Speaking to an audience at the Ritz-Carlton Buckhead on Feb. 17, he said that bridging the gap between Ireland and Irish-Americans was a work in progress with varying levels of interests.
“Not all members of the 40 million family here are equally interested in Ireland. Some are passionately interested, some need to be reminded, and some are not interested at all,” he said.
Mr. Collins said that Ireland is developing new and progressive ways to engage this family, including the Global Irish Network, a forum for Irish and Irish-connected people abroad to exchange ideas on economic opportunities and issues.
Developed at the Global Irish Economic Forum last year in Dublin, the network currently includes over 300 people in 37 countries.
On a visit to Atlanta three weeks earlier for a British American Business Group luncheon, Mark Finlay, director of the economic development initiative Northern Irish Connections, said business organizations in Northern Ireland are also looking to cultivate potential “seeds” of business growth in Atlanta and around the U.S.
Scots-Irish Americans including an estimated 250,000 Irish Presbyterian and Protestant dissenters from the Province of Ulster migrated to North America's Appalachian Mountain area during the colonial era. Most Scots-Irish were descended from Scottish and English families who moved to Ireland in the 17th century.
The migration of Catholic Irish occurred primarily in the 19th century during the Irish Potato Famine.
After traveling around the U.S., Mr.

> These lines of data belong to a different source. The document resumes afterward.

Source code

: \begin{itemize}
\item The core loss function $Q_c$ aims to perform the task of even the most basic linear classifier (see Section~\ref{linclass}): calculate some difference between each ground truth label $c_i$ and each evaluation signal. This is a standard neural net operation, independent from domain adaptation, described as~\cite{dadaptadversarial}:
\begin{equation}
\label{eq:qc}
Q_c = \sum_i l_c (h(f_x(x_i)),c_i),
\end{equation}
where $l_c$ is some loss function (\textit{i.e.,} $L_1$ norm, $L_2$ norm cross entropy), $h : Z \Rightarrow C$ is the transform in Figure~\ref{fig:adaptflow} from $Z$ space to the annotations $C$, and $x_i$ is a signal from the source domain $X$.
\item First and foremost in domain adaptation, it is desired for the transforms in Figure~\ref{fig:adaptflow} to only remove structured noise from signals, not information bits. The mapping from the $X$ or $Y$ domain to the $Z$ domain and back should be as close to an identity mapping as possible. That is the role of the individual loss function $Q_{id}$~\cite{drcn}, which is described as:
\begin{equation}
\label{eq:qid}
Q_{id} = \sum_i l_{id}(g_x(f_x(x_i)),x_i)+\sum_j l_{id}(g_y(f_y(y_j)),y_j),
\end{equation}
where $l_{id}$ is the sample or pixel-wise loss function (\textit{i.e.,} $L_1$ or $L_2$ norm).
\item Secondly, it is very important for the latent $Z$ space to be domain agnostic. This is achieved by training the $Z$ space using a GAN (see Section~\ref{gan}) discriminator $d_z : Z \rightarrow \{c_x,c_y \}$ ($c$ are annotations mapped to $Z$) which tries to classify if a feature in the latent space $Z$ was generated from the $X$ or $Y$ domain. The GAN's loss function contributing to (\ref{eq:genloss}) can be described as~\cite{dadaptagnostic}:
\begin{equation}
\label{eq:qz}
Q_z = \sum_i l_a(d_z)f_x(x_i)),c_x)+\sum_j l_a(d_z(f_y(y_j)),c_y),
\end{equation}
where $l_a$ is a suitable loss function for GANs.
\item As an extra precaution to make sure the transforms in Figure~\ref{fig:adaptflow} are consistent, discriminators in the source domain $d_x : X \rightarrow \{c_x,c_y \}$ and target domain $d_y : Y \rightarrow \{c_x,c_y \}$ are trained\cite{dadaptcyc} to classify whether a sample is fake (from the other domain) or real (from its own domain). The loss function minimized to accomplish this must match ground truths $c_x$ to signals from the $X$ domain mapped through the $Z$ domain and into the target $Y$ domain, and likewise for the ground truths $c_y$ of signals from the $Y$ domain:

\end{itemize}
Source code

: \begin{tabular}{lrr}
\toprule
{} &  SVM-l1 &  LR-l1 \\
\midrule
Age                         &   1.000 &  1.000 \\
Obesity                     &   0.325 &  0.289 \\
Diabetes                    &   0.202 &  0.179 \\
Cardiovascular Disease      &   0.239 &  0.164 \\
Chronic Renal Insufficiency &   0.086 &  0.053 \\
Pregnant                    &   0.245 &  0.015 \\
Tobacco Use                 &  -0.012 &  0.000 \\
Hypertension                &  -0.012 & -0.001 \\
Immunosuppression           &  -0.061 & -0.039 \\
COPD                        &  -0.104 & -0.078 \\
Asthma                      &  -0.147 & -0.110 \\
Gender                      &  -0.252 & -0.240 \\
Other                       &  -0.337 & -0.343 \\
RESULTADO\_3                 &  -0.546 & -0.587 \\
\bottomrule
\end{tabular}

Finlay plans to release a report before March 17 on business opportunities between Northern Ireland and its diaspora, a term which he said comes from the Greek word for “scattered seeds.”
Sponsored by the University of Ulster, the Northern Ireland Tourist Board, the economic development agency Invest Northern Ireland and other business organizations, the initiative commissioned Mr. Finlay to explore opportunities in cities across the U.S.
He added that he wanted to hear about business prospects in cities with well-established Northern Irish communities such as Boston or New York and in cities with smaller communities such as Atlanta or San Antonio.
“I want to hear from you as to how we can leverage these relationships better,” said Mr. Finlay over a BABG luncheon on Feb. 1.
Addressing a crowd of 20-25 business professionals and government officials, including Annabelle Malins, the British consul general in Atlanta, he noted that he saw potential business opportunities between Atlanta and Northern Ireland in software development, mobile technology and tourism.
Mr. Finlay added that tourism and genealogy are growing connections to the region that he particularly wanted to develop between Atlanta and Belfast.
He noted that these connections “happen one business deal at a time.”
Ireland's ambassador, Mr. Collins, shared his northern neighbor’s sentiment and encouraged the audience at the Ritz-Carlton luncheon attended by more than 270 people to visit Ireland and re-connect to their heritage.
“Please come home. There has never been a better time to visit the homeland,” said Mr. Collins.